Exercise prompt: Scan the entries line by line and return those with "item".

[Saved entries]
=== Begin Enclosure ===
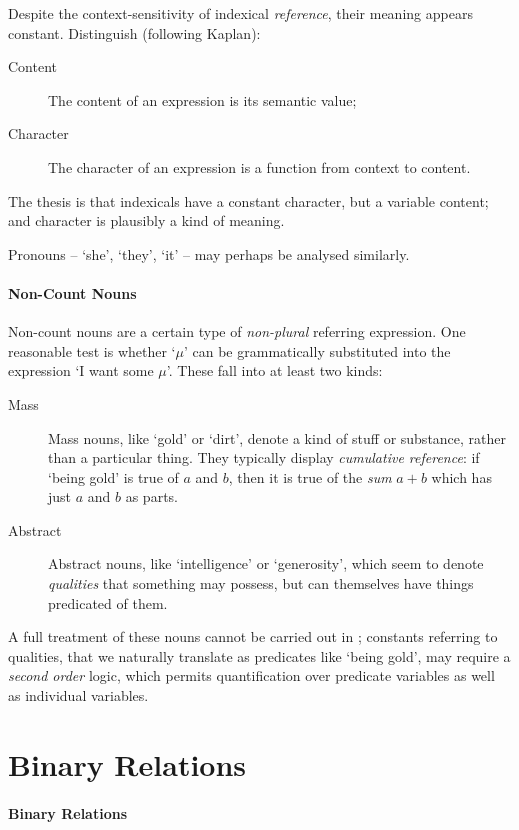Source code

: Despite the context-sensitivity of indexical \emph{reference}, their meaning appears constant. Distinguish (following Kaplan):  \begin{description}
	\item [Content] The content of an expression is its semantic value;
	\item [Character] The character of an expression is a function from context to content.
\end{description} The thesis is that indexicals have a constant character, but a variable content; and character is plausibly a kind of meaning.

Pronouns – `she', `they', `it' – may perhaps be analysed similarly.




\paragraph{Non-Count Nouns}
Non-count nouns are a certain type of \emph{non-plural} referring expression. One reasonable test is whether `$\mu$'  can be grammatically substituted into the expression `I want some $\mu$'. 
 These fall into at least two kinds: \begin{description}
	\item [Mass] Mass nouns, like `gold' or `dirt', denote a kind of stuff or substance, rather than a particular thing. They typically display \emph{cumulative reference}: if `being gold' is true of $a$ and $b$, then it is true of the \emph{sum} $a+b$ which has just $a$ and $b$ as parts.
	\item [Abstract] Abstract nouns, like `intelligence' or `generosity', which seem to denote \emph{qualities} that something may possess, but can themselves have things predicated of them.  
\end{description}
A full treatment of these nouns cannot be carried out in \ltwo; constants referring to qualities, that we naturally translate as predicates like `being gold', may require a \emph{second order} logic, which permits quantification over predicate variables as well as individual variables. 





\section{Binary Relations}




\paragraph{Binary Relations}

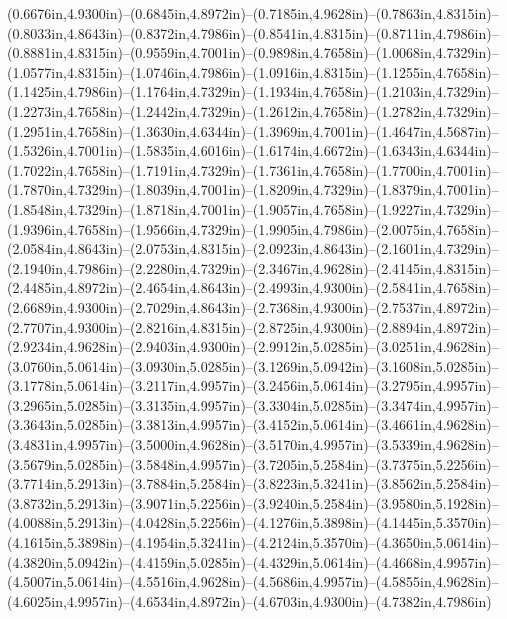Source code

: (0.6676in,4.9300in)--(0.6845in,4.8972in)--(0.7185in,4.9628in)--(0.7863in,4.8315in)--(0.8033in,4.8643in)--(0.8372in,4.7986in)--(0.8541in,4.8315in)--(0.8711in,4.7986in)--(0.8881in,4.8315in)--(0.9559in,4.7001in)--(0.9898in,4.7658in)--(1.0068in,4.7329in)--(1.0577in,4.8315in)--(1.0746in,4.7986in)--(1.0916in,4.8315in)--(1.1255in,4.7658in)--(1.1425in,4.7986in)--(1.1764in,4.7329in)--(1.1934in,4.7658in)--(1.2103in,4.7329in)--(1.2273in,4.7658in)--(1.2442in,4.7329in)--(1.2612in,4.7658in)--(1.2782in,4.7329in)--(1.2951in,4.7658in)--(1.3630in,4.6344in)--(1.3969in,4.7001in)--(1.4647in,4.5687in)--(1.5326in,4.7001in)--(1.5835in,4.6016in)--(1.6174in,4.6672in)--(1.6343in,4.6344in)--(1.7022in,4.7658in)--(1.7191in,4.7329in)--(1.7361in,4.7658in)--(1.7700in,4.7001in)--(1.7870in,4.7329in)--(1.8039in,4.7001in)--(1.8209in,4.7329in)--(1.8379in,4.7001in)--(1.8548in,4.7329in)--(1.8718in,4.7001in)--(1.9057in,4.7658in)--(1.9227in,4.7329in)--(1.9396in,4.7658in)--(1.9566in,4.7329in)--(1.9905in,4.7986in)--(2.0075in,4.7658in)--(2.0584in,4.8643in)--(2.0753in,4.8315in)--(2.0923in,4.8643in)--(2.1601in,4.7329in)--(2.1940in,4.7986in)--(2.2280in,4.7329in)--(2.3467in,4.9628in)--(2.4145in,4.8315in)--(2.4485in,4.8972in)--(2.4654in,4.8643in)--(2.4993in,4.9300in)--(2.5841in,4.7658in)--(2.6689in,4.9300in)--(2.7029in,4.8643in)--(2.7368in,4.9300in)--(2.7537in,4.8972in)--(2.7707in,4.9300in)--(2.8216in,4.8315in)--(2.8725in,4.9300in)--(2.8894in,4.8972in)--(2.9234in,4.9628in)--(2.9403in,4.9300in)--(2.9912in,5.0285in)--(3.0251in,4.9628in)--(3.0760in,5.0614in)--(3.0930in,5.0285in)--(3.1269in,5.0942in)--(3.1608in,5.0285in)--(3.1778in,5.0614in)--(3.2117in,4.9957in)--(3.2456in,5.0614in)--(3.2795in,4.9957in)--(3.2965in,5.0285in)--(3.3135in,4.9957in)--(3.3304in,5.0285in)--(3.3474in,4.9957in)--(3.3643in,5.0285in)--(3.3813in,4.9957in)--(3.4152in,5.0614in)--(3.4661in,4.9628in)--(3.4831in,4.9957in)--(3.5000in,4.9628in)--(3.5170in,4.9957in)--(3.5339in,4.9628in)--(3.5679in,5.0285in)--(3.5848in,4.9957in)--(3.7205in,5.2584in)--(3.7375in,5.2256in)--(3.7714in,5.2913in)--(3.7884in,5.2584in)--(3.8223in,5.3241in)--(3.8562in,5.2584in)--(3.8732in,5.2913in)--(3.9071in,5.2256in)--(3.9240in,5.2584in)--(3.9580in,5.1928in)--(4.0088in,5.2913in)--(4.0428in,5.2256in)--(4.1276in,5.3898in)--(4.1445in,5.3570in)--(4.1615in,5.3898in)--(4.1954in,5.3241in)--(4.2124in,5.3570in)--(4.3650in,5.0614in)--(4.3820in,5.0942in)--(4.4159in,5.0285in)--(4.4329in,5.0614in)--(4.4668in,4.9957in)--(4.5007in,5.0614in)--(4.5516in,4.9628in)--(4.5686in,4.9957in)--(4.5855in,4.9628in)--(4.6025in,4.9957in)--(4.6534in,4.8972in)--(4.6703in,4.9300in)--(4.7382in,4.7986in)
=== End Enclosure ===
Solution for this task:
	\item [Content] The content of an expression is its semantic value;
	\item [Character] The character of an expression is a function from context to content.
	\item [Mass] Mass nouns, like `gold' or `dirt', denote a kind of stuff or substance, rather than a particular thing. They typically display \emph{cumulative reference}: if `being gold' is true of $a$ and $b$, then it is true of the \emph{sum} $a+b$ which has just $a$ and $b$ as parts.
	\item [Abstract] Abstract nouns, like `intelligence' or `generosity', which seem to denote \emph{qualities} that something may possess, but can themselves have things predicated of them.  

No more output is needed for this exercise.